Tschechische Regierungskrise: Premier Gross gerät weiter unter Druck
Ein gutes halbes Jahr amtiert der Parteivorsitzende der hiesigen Sozialdemokaten, Stanislav Gross, als tschechischer Ministerpräsident. Mit seinen 35 Jahren ist er der jüngste Regierungschef unter den 25 EU-Mitgliedsstaaten. Doch auf Grund der Affären, die mit seiner Person in Verbindung gebracht werden, drängt sich immer mehr die Frage auf: Wird er es auch noch am Ende dieser Woche sein? Über die neuesten Entwicklungen in der anhaltenden Koalitionskrise informiert Sie Lothar Martin.
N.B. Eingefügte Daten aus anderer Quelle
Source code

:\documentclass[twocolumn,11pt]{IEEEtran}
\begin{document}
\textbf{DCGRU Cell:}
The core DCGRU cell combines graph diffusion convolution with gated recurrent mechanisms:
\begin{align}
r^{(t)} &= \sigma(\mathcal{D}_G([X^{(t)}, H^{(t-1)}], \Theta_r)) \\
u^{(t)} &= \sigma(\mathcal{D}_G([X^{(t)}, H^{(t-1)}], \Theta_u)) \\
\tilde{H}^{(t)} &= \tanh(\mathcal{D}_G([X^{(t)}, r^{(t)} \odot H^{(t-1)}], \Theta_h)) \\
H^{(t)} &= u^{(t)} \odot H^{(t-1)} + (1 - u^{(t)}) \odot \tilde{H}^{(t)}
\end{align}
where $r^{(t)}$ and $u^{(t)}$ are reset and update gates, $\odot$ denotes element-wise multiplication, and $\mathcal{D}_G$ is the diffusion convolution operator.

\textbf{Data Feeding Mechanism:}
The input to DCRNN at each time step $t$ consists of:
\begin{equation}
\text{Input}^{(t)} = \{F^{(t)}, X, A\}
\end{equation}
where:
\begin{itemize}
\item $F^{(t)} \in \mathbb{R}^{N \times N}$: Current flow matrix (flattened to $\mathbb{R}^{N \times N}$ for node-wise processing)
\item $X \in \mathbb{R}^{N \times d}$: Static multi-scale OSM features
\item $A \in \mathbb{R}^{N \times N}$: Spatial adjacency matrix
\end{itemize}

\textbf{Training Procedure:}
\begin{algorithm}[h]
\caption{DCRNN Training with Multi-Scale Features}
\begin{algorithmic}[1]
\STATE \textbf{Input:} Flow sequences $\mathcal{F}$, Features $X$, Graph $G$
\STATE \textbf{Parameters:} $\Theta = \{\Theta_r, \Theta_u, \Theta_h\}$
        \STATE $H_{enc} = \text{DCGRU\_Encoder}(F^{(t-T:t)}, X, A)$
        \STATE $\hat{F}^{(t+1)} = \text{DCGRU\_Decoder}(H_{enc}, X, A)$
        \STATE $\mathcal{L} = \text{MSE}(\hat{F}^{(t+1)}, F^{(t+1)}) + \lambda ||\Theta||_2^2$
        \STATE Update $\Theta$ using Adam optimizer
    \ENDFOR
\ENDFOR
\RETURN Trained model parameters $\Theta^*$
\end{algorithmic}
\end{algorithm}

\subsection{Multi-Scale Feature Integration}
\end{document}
Auch der bekannte Politologe Rudolf Kucera führt Gross vor Augen, dass die entstandene Situation schon längst nicht mehr seine persönliche Auseinandersetzung mit Christdemokratenchef Miroslav Kalousek sei:
"Ich denke, dass er sich zurzeit noch nicht ganz des völligen Ausmaßes seiner Situation bewusst ist. Einer Situation, wie sie die Gesellschaft sieht, und die weitgehende Auswirkungen hat sowohl für seine Partei als auch für die Koalition. Daher denke ich, wenn sich Gross dessen bewusst werden wird, dann wird er einsehen, dass es sich hier nicht um eine gezielte Kampagne gegen ihn handelt, sondern es leider nur um die Folgen davon geht, was er und seine Familie an Fehlern gemacht haben."
Dem kann der ehemalige Präsident Vaclav Havel nicht ganz zustimmen. Havel ist vielmehr besorgt über das Erscheinungsbild der tschechischen politischen Szene als solcher:"Mich ärgert es natürlich, dass es so bestellt ist um unsere Regierungsriege. Was mich aber vor allem befremdet, ist der Hang zu vielen eigenständigen Kampagnen. Wenn jemand bei uns der populärste Politiker ist, dann wird ihm zum Beispiel vor das Schienbein getreten, egal, ob er etwas getan oder nicht getan hat."
Auf dem für Mittwoch anberaumten Treffen der führenden Koalitionsvertreter wird voraussichtlich eine Entscheidung darüber fallen, ob das Kabinett Gross in derselben Zusammensetzung weiterregieren wird oder ob es strukturelle bzw. personelle Veränderungen innerhalb der Regierungskoalition geben wird.